■ **TRY IT**
The listing below holds a line with "- Ao iniciar" and a line with "- Remover senhas que não deseja mais guardar.". Reproduce those two lines exactly, plus everything between them.

■ **DATA FOR REVIEW**
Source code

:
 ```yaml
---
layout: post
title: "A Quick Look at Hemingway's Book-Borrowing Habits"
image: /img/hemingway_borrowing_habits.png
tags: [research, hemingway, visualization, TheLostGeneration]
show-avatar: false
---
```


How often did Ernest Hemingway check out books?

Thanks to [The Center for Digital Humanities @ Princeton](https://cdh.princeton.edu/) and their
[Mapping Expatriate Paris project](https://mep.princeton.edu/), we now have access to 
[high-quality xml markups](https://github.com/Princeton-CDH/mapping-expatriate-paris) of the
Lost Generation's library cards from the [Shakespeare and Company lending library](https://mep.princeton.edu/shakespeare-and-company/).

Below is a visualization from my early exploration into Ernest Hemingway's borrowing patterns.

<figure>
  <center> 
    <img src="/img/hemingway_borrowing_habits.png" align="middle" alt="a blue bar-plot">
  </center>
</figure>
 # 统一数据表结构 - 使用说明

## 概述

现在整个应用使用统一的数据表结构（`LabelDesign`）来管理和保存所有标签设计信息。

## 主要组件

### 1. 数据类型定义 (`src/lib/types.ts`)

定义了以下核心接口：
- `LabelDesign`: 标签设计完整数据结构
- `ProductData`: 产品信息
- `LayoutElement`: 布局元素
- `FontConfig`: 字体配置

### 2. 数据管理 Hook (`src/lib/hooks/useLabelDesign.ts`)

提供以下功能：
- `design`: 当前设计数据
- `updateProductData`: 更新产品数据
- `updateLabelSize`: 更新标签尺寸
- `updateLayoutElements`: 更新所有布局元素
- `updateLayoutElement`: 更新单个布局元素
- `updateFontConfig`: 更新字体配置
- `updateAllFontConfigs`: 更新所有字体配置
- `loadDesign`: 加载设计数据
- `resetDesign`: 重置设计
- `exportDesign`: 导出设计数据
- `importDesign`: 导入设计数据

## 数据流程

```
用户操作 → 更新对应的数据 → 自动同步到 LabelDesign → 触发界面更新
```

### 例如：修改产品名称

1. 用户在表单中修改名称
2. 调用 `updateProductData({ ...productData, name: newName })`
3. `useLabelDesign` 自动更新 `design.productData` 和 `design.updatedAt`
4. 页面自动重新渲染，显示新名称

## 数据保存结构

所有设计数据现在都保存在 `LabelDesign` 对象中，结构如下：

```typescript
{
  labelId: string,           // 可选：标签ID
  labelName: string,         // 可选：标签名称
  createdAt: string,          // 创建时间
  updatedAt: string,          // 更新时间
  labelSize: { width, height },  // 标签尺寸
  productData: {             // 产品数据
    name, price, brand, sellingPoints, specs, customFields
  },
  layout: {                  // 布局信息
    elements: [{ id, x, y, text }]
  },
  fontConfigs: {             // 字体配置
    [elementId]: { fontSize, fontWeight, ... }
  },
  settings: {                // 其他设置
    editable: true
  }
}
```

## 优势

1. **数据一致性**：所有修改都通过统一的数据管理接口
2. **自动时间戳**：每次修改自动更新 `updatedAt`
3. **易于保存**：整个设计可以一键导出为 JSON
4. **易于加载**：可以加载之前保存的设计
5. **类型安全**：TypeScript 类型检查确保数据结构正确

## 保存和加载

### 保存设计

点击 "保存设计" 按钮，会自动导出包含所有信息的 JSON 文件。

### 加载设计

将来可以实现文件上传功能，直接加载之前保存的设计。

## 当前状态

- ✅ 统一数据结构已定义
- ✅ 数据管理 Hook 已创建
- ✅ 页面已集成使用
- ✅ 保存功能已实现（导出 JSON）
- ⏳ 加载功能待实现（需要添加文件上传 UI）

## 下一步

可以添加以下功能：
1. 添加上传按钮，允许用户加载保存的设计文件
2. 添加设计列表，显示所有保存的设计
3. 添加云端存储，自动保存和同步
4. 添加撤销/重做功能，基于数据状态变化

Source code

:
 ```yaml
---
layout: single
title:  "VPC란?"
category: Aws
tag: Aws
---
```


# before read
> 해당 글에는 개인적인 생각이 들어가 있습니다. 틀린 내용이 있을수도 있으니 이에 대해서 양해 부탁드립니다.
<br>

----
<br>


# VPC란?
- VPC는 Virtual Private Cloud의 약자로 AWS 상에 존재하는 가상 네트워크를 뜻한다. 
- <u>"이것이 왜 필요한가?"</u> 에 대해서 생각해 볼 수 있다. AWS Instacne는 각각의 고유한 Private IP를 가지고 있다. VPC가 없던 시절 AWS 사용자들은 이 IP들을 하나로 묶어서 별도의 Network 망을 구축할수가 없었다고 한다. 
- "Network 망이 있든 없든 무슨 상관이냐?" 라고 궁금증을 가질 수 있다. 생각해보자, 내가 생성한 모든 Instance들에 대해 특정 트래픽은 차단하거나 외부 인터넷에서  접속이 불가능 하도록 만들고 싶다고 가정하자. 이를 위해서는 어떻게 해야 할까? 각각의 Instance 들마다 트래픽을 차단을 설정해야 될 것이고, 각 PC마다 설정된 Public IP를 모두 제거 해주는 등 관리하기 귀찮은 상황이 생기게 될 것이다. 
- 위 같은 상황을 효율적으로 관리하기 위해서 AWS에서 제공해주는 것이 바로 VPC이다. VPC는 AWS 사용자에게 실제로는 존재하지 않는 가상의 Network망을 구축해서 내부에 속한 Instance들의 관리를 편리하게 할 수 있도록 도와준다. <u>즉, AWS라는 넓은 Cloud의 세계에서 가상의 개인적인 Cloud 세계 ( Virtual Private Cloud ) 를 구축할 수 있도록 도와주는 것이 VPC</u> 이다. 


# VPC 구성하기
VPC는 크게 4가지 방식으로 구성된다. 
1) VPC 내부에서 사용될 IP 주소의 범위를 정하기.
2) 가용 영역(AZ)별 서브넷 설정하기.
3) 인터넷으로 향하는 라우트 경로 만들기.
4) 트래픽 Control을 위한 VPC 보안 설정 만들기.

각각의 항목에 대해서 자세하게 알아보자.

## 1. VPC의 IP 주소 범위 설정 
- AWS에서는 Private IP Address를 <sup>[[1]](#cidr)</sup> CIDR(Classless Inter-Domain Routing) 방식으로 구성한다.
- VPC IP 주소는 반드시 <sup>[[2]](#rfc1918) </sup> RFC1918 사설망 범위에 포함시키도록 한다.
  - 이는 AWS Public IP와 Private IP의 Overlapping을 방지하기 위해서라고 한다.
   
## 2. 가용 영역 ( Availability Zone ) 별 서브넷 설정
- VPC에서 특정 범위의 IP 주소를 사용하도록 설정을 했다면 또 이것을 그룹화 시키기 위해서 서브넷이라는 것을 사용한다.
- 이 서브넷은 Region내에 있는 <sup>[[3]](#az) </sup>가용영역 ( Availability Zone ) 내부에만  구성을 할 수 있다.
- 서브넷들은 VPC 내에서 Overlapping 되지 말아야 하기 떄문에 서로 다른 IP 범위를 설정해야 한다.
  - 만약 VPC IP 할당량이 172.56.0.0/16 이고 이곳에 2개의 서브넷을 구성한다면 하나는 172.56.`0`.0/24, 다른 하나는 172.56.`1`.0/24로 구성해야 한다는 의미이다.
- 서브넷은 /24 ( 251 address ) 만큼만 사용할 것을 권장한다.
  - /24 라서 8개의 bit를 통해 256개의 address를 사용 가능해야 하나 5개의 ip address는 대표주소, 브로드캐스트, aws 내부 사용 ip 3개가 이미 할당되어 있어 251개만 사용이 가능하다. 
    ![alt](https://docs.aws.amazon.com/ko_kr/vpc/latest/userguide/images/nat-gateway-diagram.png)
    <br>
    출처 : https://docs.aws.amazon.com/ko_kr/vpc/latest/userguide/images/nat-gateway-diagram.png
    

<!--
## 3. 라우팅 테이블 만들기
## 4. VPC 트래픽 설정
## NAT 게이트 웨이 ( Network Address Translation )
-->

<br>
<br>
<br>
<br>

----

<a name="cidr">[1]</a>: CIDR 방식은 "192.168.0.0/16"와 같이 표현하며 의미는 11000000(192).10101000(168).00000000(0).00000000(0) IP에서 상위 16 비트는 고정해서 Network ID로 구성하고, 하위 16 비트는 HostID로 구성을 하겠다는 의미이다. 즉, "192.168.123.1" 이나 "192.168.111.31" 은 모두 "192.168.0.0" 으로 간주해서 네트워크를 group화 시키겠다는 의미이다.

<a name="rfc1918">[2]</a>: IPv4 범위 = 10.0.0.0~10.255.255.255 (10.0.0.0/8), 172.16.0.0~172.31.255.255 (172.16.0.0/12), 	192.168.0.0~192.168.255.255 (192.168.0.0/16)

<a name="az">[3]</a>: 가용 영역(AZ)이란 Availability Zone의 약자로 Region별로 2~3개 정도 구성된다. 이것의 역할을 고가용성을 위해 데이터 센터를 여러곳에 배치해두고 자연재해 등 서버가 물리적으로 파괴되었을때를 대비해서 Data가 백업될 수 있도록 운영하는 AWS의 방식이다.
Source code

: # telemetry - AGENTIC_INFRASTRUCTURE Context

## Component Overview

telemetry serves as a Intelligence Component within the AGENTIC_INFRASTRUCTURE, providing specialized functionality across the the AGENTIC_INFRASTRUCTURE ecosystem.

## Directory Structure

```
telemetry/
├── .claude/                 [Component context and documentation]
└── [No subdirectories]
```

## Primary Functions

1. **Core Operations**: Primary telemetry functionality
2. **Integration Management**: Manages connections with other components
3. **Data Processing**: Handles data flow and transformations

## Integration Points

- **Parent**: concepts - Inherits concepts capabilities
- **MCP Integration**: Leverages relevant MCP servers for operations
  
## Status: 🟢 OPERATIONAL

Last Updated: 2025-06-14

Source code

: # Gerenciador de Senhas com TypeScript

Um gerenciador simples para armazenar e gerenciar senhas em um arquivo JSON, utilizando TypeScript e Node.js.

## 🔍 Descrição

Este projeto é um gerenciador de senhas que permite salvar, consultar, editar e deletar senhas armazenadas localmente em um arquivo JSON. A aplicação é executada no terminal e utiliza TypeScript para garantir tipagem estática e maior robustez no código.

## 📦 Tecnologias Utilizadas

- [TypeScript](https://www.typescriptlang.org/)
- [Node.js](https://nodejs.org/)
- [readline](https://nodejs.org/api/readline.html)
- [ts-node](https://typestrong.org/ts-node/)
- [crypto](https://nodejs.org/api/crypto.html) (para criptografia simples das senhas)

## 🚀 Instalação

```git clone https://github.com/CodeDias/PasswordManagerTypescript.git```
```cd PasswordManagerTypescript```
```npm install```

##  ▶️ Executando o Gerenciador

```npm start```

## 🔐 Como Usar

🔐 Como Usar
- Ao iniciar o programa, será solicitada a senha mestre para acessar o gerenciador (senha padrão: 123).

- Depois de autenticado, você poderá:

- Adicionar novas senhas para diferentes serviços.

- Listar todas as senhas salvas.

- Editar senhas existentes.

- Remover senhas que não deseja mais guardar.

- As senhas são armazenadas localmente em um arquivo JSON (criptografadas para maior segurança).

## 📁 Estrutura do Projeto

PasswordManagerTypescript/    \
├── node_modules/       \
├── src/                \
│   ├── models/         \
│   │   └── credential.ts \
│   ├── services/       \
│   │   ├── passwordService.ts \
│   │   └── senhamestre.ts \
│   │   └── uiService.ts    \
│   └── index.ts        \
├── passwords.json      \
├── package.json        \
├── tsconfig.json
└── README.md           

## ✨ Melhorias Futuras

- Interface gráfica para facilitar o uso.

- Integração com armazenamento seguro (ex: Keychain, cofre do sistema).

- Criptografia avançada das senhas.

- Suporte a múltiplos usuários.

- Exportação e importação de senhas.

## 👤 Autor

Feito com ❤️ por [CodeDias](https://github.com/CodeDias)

■ **SOLUTION FOR THIS PROBLEM**
- Ao iniciar o programa, será solicitada a senha mestre para acessar o gerenciador (senha padrão: 123).

- Depois de autenticado, você poderá:

- Adicionar novas senhas para diferentes serviços.

- Listar todas as senhas salvas.

- Editar senhas existentes.

- Remover senhas que não deseja mais guardar.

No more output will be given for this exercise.